Contributing Reporter / Religion Blogger

Lately I've been thinking a lot about nones, i.e. people who when asked "what religion are you affiliated with" answer "none." As I have listened to their stories, I have concluded that their complaint is usually not about God. Most often it's with "the church."

Some of their stories include specific congregations in which they were abused in some way—physically, theologically, emotionally.

But most of their stories are about what I'll call outgrowing the church. They'll say that they went to Sunday school or attended a parochial school and that when they were kids, that was fine. But now that they are adults what they learned as a child either no longer makes sense or counters values they've acquired along the way or seems to not help them deal with reality anymore.

To put it another way, these nones are not Bantu tribesmen 200 years ago who have never experienced Christianity in any way. On the contrary, most nones have a lot of experience with the Christian church, and it is precisely from their experience with religion thatt they've concluded that it is irrelevant at best and abusive at the worst.

When we're little we tend to view reality the way our parents do. As we mature we acquire different lenses through which we can view our experience and different points of view from which we are enabled to see that reality has different sides.

So, for example, a kid who grows up in a strict congregation in which the world is divided up into those who are clearly identified as being saved and those who are not, might decide to rebel a little bit in college—because that's what people who are that age do—and attends a Buddhist meditation session. And, as he learns how to breathe and clear his mind, he experiences a calmness that he never felt during the half hour marathon sermons in which the preacher routinely used the threat of hell as a motivational technique.
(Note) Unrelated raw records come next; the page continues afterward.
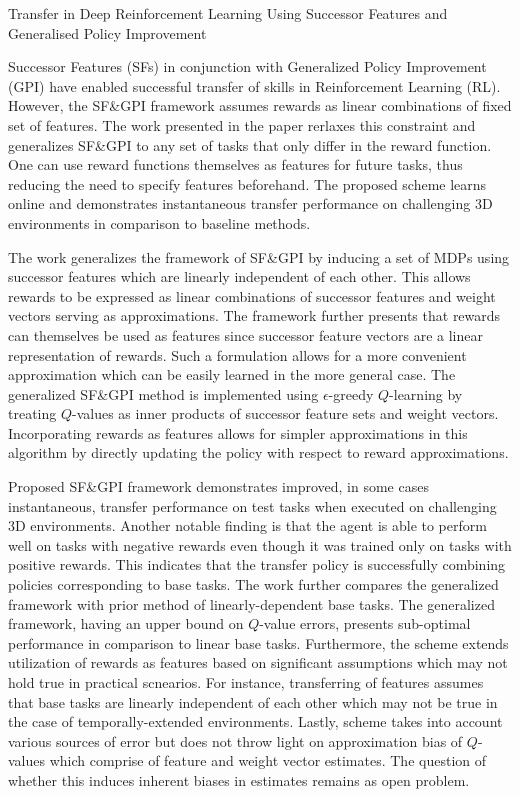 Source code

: \documentclass[11pt,letterpaper]{article}
\begin{document}
\begin{center}
  \large{Transfer in Deep Reinforcement Learning Using Successor Features and Generalised Policy Improvement}
\end{center}

Successor Features (SFs) in conjunction with Generalized Policy Improvement (GPI) have enabled successful transfer of skills in Reinforcement Learning (RL). However, the SF\&GPI framework assumes rewards as linear combinations of fixed set of features. The work presented in the paper rerlaxes this constraint and generalizes SF\&GPI to any set of tasks that only differ in the reward function. One can use reward functions themselves as features for future tasks, thus reducing the need to specify features beforehand. The proposed scheme learns online and demonstrates instantaneous transfer performance on challenging 3D environments in comparison to baseline methods. 

The work generalizes the framework of SF\&GPI by inducing a set of MDPs using successor features which are linearly independent of each other. This allows rewards to be expressed as linear combinations of successor features and weight vectors serving as approximations. The framework further presents that rewards can themselves be used as features since successor feature vectors are a linear representation of rewards. Such a formulation allows for a more convenient approximation which can be easily learned in the more general case. The generalized SF\&GPI method is implemented using $\epsilon$-greedy $Q$-learning by treating $Q$-values as inner products of successor feature sets and weight vectors. Incorporating rewards as features allows for simpler approximations in this algorithm by directly updating the policy with respect to reward approximations. 

Proposed SF\&GPI framework demonstrates improved, in some cases instantaneous, transfer performance on test tasks when executed on challenging 3D environments. Another notable finding is that the agent is able to perform well on tasks with negative rewards even though it was trained only on tasks with positive rewards. This indicates that the transfer policy is successfully combining policies corresponding to base tasks. The work further compares the generalized framework with prior method of linearly-dependent base tasks. The generalized framework, having an upper bound on $Q$-value errors, presents sub-optimal performance in comparison to linear base tasks. Furthermore, the scheme extends utilization of rewards as features based on significant assumptions which may not hold true in practical scnearios. For instance, transferring of features assumes that base tasks are linearly independent of each other which may not be true in the case of temporally-extended environments. Lastly, scheme takes into account various sources of error but does not throw light on approximation bias of $Q$-values which comprise of feature and weight vector estimates. The question of whether this induces inherent biases in estimates remains as open problem. 
\end{document}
The young man's rebellion, therefore, would lead him to find a different place from which he could look at reality—a different lens if you will—and he asks himself, "Why didn't anyone show this to me when I was growing up?"
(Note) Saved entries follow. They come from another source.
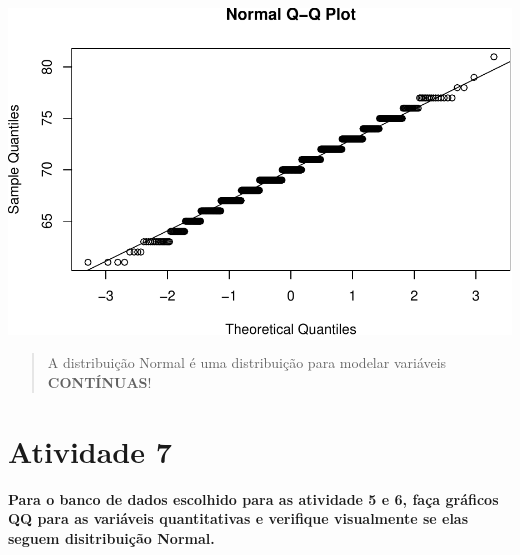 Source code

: \documentclass[
]{book}
\begin{document}
\includegraphics{Livro-Estatistica+R_files/figure-latex/unnamed-chunk-33-2.pdf}

\begin{quote}
A distribuição Normal é uma distribuição para modelar variáveis \textbf{CONTÍNUAS}!
\end{quote}

\section{Atividade 7}\label{atividade-7}

\textbf{Para o banco de dados escolhido para as atividade 5 e 6, faça gráficos QQ para as variáveis quantitativas e verifique visualmente se elas seguem disitribuição Normal.}

  
\end{document}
Most of us, at one point or another, leave the womb of the relatively homogeneous culture in which we were raised and reach a point where its limitations are clearly visible.
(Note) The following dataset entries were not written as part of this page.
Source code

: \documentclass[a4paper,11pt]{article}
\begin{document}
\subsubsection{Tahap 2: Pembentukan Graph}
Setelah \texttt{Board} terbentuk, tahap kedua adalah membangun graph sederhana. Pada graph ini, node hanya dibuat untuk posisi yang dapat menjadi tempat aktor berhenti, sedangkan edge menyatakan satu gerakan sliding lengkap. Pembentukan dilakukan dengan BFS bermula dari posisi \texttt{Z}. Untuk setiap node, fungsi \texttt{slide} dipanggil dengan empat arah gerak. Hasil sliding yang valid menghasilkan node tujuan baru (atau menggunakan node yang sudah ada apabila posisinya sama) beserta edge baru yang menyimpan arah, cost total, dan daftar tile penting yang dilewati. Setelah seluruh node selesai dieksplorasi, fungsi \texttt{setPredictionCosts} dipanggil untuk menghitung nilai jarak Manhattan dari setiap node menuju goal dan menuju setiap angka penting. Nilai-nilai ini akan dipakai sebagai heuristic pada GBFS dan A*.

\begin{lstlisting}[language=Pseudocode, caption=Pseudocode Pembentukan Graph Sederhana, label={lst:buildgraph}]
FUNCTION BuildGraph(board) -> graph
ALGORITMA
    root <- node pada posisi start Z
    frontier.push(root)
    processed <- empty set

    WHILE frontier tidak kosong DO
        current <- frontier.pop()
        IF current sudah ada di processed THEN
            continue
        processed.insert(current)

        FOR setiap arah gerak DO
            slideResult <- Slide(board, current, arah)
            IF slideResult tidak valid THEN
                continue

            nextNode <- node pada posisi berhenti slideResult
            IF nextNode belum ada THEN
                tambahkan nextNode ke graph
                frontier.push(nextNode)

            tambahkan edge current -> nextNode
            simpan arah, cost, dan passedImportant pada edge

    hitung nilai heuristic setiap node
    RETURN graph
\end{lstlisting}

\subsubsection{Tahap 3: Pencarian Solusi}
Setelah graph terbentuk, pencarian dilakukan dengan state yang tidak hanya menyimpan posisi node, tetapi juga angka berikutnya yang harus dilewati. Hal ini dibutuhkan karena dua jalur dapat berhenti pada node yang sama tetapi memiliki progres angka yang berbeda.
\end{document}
And when those limitations become apparent to us, we might react with disillusionment—i.e. letting go of our illusions—or in the worst cases, identifying the source of the pain we've been experiencing but couldn't figure out where it was coming from.

So what am I to do? I grew up in a church which was not abusive. Neither was it irrelevant. It is therefore easy for me to get defensive when I hear a lot of negativity coming from nones when the subject of religion is brought up. The problem is that when I respond from that place, communication shuts down, because I seem to be denying the reality of their experience.

What I need to do is be willing to listen and accept words I have a hard time hearing in order to establish enough trust in the relationship for the person to whom I am in conversation to get to a safe place where he or she might be able to hear my words, which up till now have been associated with irrelevance or even pain, in a new way and from a different point view. In other words, it's the very same process which led to their original disillusionment.

No guarantee that they'll see it my way, but at minimum, we've established a civil relationship which as time goes by might increase in trust.